> **Exercise instructions**: Each line below is to be written out once more, precisely as given.

> **Provided material**:
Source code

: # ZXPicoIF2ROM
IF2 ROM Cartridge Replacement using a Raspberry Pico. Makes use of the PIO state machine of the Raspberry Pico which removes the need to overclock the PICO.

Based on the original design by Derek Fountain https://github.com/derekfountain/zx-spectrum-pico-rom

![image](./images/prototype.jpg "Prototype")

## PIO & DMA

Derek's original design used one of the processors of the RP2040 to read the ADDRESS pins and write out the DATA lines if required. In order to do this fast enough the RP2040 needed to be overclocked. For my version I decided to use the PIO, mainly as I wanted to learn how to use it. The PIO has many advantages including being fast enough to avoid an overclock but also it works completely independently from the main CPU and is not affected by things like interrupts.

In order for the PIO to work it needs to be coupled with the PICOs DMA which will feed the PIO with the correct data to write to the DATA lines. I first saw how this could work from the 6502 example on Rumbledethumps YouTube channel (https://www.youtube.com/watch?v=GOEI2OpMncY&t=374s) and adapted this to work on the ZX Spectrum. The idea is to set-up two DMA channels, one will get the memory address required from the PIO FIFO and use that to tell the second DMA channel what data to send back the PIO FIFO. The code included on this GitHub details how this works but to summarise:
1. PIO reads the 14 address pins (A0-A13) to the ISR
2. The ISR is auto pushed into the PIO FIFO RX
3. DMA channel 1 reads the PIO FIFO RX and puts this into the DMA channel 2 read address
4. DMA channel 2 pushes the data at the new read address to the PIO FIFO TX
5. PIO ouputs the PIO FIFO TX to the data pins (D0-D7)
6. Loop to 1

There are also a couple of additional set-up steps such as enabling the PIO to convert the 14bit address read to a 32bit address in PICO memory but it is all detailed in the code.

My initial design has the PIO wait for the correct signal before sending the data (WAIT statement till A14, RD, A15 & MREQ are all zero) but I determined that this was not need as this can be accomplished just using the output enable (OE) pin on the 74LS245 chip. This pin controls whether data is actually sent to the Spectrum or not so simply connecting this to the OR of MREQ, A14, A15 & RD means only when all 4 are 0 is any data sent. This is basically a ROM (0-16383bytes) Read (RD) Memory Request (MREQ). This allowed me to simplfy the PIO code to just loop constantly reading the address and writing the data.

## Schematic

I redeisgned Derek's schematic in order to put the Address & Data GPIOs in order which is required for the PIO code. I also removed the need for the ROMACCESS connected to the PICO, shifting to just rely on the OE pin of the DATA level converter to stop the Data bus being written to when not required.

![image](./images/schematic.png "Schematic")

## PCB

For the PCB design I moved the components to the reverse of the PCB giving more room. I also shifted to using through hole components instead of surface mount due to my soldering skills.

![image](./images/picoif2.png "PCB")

> **Response area**:
Source code

: # ZXPicoIF2ROM
IF2 ROM Cartridge Replacement using a Raspberry Pico. Makes use of the PIO state machine of the Raspberry Pico which removes the need to overclock the PICO.

Based on the original design by Derek Fountain https://github.com/derekfountain/zx-spectrum-pico-rom

![image](./images/prototype.jpg "Prototype")

## PIO & DMA

Derek's original design used one of the processors of the RP2040 to read the ADDRESS pins and write out the DATA lines if required. In order to do this fast enough the RP2040 needed to be overclocked. For my version I decided to use the PIO, mainly as I wanted to learn how to use it. The PIO has many advantages including being fast enough to avoid an overclock but also it works completely independently from the main CPU and is not affected by things like interrupts.

In order for the PIO to work it needs to be coupled with the PICOs DMA which will feed the PIO with the correct data to write to the DATA lines. I first saw how this could work from the 6502 example on Rumbledethumps YouTube channel (https://www.youtube.com/watch?v=GOEI2OpMncY&t=374s) and adapted this to work on the ZX Spectrum. The idea is to set-up two DMA channels, one will get the memory address required from the PIO FIFO and use that to tell the second DMA channel what data to send back the PIO FIFO. The code included on this GitHub details how this works but to summarise:
1. PIO reads the 14 address pins (A0-A13) to the ISR
2. The ISR is auto pushed into the PIO FIFO RX
3. DMA channel 1 reads the PIO FIFO RX and puts this into the DMA channel 2 read address
4. DMA channel 2 pushes the data at the new read address to the PIO FIFO TX
5. PIO ouputs the PIO FIFO TX to the data pins (D0-D7)
6. Loop to 1

There are also a couple of additional set-up steps such as enabling the PIO to convert the 14bit address read to a 32bit address in PICO memory but it is all detailed in the code.

My initial design has the PIO wait for the correct signal before sending the data (WAIT statement till A14, RD, A15 & MREQ are all zero) but I determined that this was not need as this can be accomplished just using the output enable (OE) pin on the 74LS245 chip. This pin controls whether data is actually sent to the Spectrum or not so simply connecting this to the OR of MREQ, A14, A15 & RD means only when all 4 are 0 is any data sent. This is basically a ROM (0-16383bytes) Read (RD) Memory Request (MREQ). This allowed me to simplfy the PIO code to just loop constantly reading the address and writing the data.

## Schematic

I redeisgned Derek's schematic in order to put the Address & Data GPIOs in order which is required for the PIO code. I also removed the need for the ROMACCESS connected to the PICO, shifting to just rely on the OE pin of the DATA level converter to stop the Data bus being written to when not required.

![image](./images/schematic.png "Schematic")

## PCB

For the PCB design I moved the components to the reverse of the PCB giving more room. I also shifted to using through hole components instead of surface mount due to my soldering skills.

![image](./images/picoif2.png "PCB")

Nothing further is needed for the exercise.